Regarding the topic of disputed lease provisions, many readers might have personal experience to contextualize this subject. 

For example, college students that choose to live off campus might enter into their first residential lease. College can be a safe place to make small mistakes, so some students may have signed such a lease without even reading it. Hopefully, provisions in the fine print didn’t come to haunt them later. However, if the landlord believed some provision of the lease was later violated, such as noise that resulted in the neighbors filing a complaint with the police, those same college students might find themselves in landlord tenant court for the very first time.

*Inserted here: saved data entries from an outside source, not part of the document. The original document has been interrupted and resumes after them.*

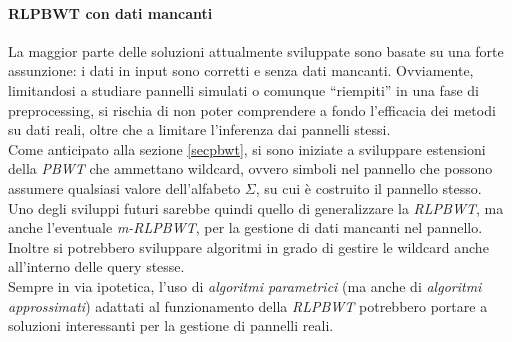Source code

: \paragraph{RLPBWT con dati mancanti}
La maggior parte delle soluzioni attualmente sviluppate sono basate su una forte
assunzione: i dati in input sono corretti e senza dati mancanti. Ovviamente,
limitandosi a studiare pannelli simulati o comunque ``riempiti'' in una fase di
preprocessing, si rischia di non poter comprendere a fondo l'efficacia dei
metodi su dati reali, oltre che a limitare l'inferenza dai pannelli stessi.\\
Come anticipato alla sezione \ref{secpbwt}, si sono iniziate a sviluppare
estensioni della \textit{PBWT} che ammettano wildcard, ovvero simboli nel
pannello che possono assumere qualsiasi valore dell'alfabeto $\Sigma$, su cui è
costruito il pannello stesso.\\
Uno degli sviluppi futuri sarebbe quindi quello di generalizzare la
\textit{RLPBWT}, ma anche l'eventuale \textit{m-RLPBWT}, per la gestione di dati
mancanti nel pannello. Inoltre si potrebbero sviluppare algoritmi in grado di
gestire le wildcard anche all'interno delle query stesse.\\
Sempre in via ipotetica, l'uso di \textit{algoritmi parametrici} (ma anche
di \textit{algoritmi approssimati}) adattati al
funzionamento della \textit{RLPBWT} potrebbero portare a soluzioni interessanti
per la gestione di pannelli reali.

An attorney can provide help when a landlord attempts to break the terms of a lease, perhaps motivated by apparent greed, as in today’s story. According to the tenants, their landlord sent a maintenance worker to their rent-controlled units, ostensibly for the purpose of making repairs. Instead, the worker created a pile of debris and left it there. The tenants claim their units were still left in that unfinished condition months later. They accuse their landlord of trying to get them to move out — and give up their rent-controlled status. 

Yet similar lease disputes can happen in the business world. Accordingly, it’s a wise idea for a real estate lawyer to provide a legal review of a lease before a business tenant has signed it. Although certain lease terms may seem acceptable to an untrained eye, an attorney experienced in real estate law may recognize when contractual language is vague or might subject a tenant to liability down the road. 

It’s also not uncommon for an attorney to negotiate a lease on behalf of a business. A proactive approach may be able to avoid future disputes. Yet business needs may change, perhaps due to growth. When that happens, an attorney may also provide assistance by negotiating changes to an existing lease.